What is expected »
Find every line below with the word "eventbrite" in it, and copy each one.

Task data »
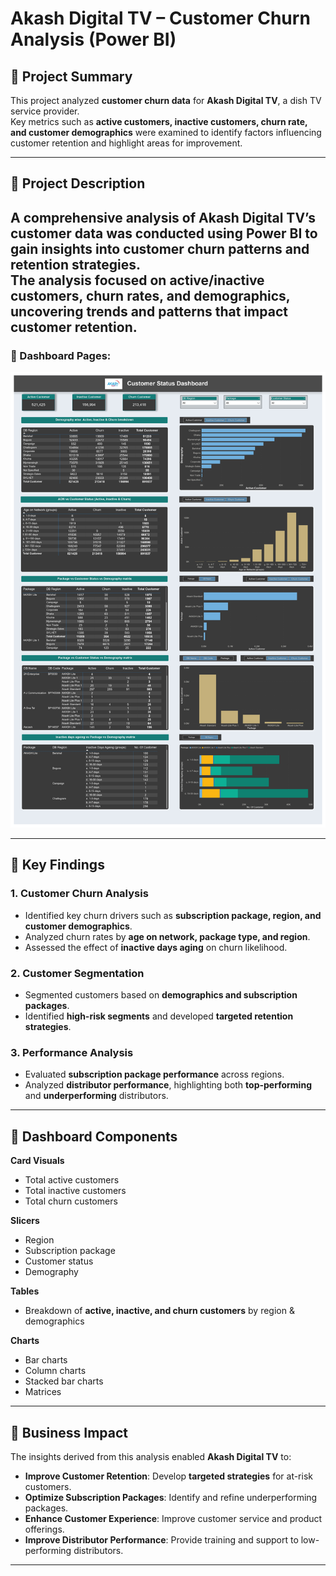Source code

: # Akash Digital TV – Customer Churn Analysis (Power BI)

## 📌 Project Summary
This project analyzed **customer churn data** for **Akash Digital TV**, a dish TV service provider.  
Key metrics such as **active customers, inactive customers, churn rate, and customer demographics** were examined to identify factors influencing customer retention and highlight areas for improvement.

---

## 📖 Project Description
A comprehensive analysis of Akash Digital TV’s customer data was conducted using **Power BI** to gain insights into **customer churn patterns and retention strategies**.  
The analysis focused on **active/inactive customers, churn rates, and demographics**, uncovering trends and patterns that impact customer retention.
---
### 🔹 Dashboard Pages:

**![Project Image](images/1.jpg)**

---

## 🔹 Key Findings

### 1. Customer Churn Analysis
- Identified key churn drivers such as **subscription package, region, and customer demographics**.  
- Analyzed churn rates by **age on network, package type, and region**.  
- Assessed the effect of **inactive days aging** on churn likelihood.  

### 2. Customer Segmentation
- Segmented customers based on **demographics and subscription packages**.  
- Identified **high-risk segments** and developed **targeted retention strategies**.  

### 3. Performance Analysis
- Evaluated **subscription package performance** across regions.  
- Analyzed **distributor performance**, highlighting both **top-performing** and **underperforming** distributors.  

---

## 🔹 Dashboard Components

**Card Visuals**
- Total active customers  
- Total inactive customers  
- Total churn customers  

**Slicers**
- Region  
- Subscription package  
- Customer status  
- Demography  

**Tables**
- Breakdown of **active, inactive, and churn customers** by region & demographics  

**Charts**
- Bar charts  
- Column charts  
- Stacked bar charts  
- Matrices  

---

## 🔹 Business Impact

The insights derived from this analysis enabled **Akash Digital TV** to:

- **Improve Customer Retention**: Develop **targeted strategies** for at-risk customers.  
- **Optimize Subscription Packages**: Identify and refine underperforming packages.  
- **Enhance Customer Experience**: Improve customer service and product offerings.  
- **Improve Distributor Performance**: Provide training and support to low-performing distributors.  

---

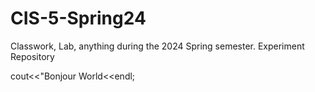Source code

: # CIS-5-Spring24
Classwork, Lab, anything during the 2024 Spring semester. Experiment Repository 

cout<<"Bonjour World<<endl;
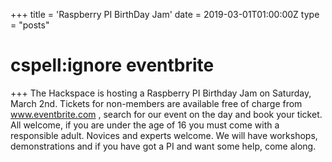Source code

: +++
title = 'Raspberry PI BirthDay Jam'
date = 2019-03-01T01:00:00Z
type = "posts"
# cspell:ignore eventbrite
+++
The Hackspace is hosting a Raspberry PI Birthday Jam on Saturday, March 2nd. 
Tickets for non-members are available free of charge from www.eventbrite.com , search for our event on the day and book your ticket.
All welcome, if you are under the age of 16 you must come with a responsible adult. 
Novices and experts welcome. 
We will have workshops, demonstrations and if you have got a PI and want some help, come along.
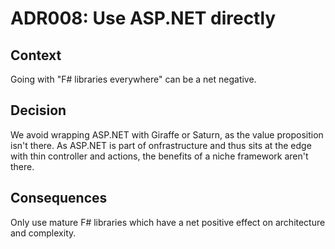 # ADR008: Use ASP.NET directly

## Context

Going with "F# libraries everywhere" can be a net negative.

## Decision

We avoid wrapping ASP.NET with Giraffe or Saturn, as the value proposition isn't
there. As ASP.NET is part of onfrastructure and thus sits at the edge with thin
controller and actions, the benefits of a niche framework aren't there.

## Consequences

Only use mature F# libraries which have a net positive effect on architecture
and complexity.
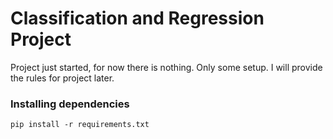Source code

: # Classification and Regression Project

Project just started, for now there is nothing. Only some setup.
I will provide the rules for project later.

### Installing dependencies

`pip install -r requirements.txt`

Task result »
# cspell:ignore eventbrite
Tickets for non-members are available free of charge from www.eventbrite.com , search for our event on the day and book your ticket.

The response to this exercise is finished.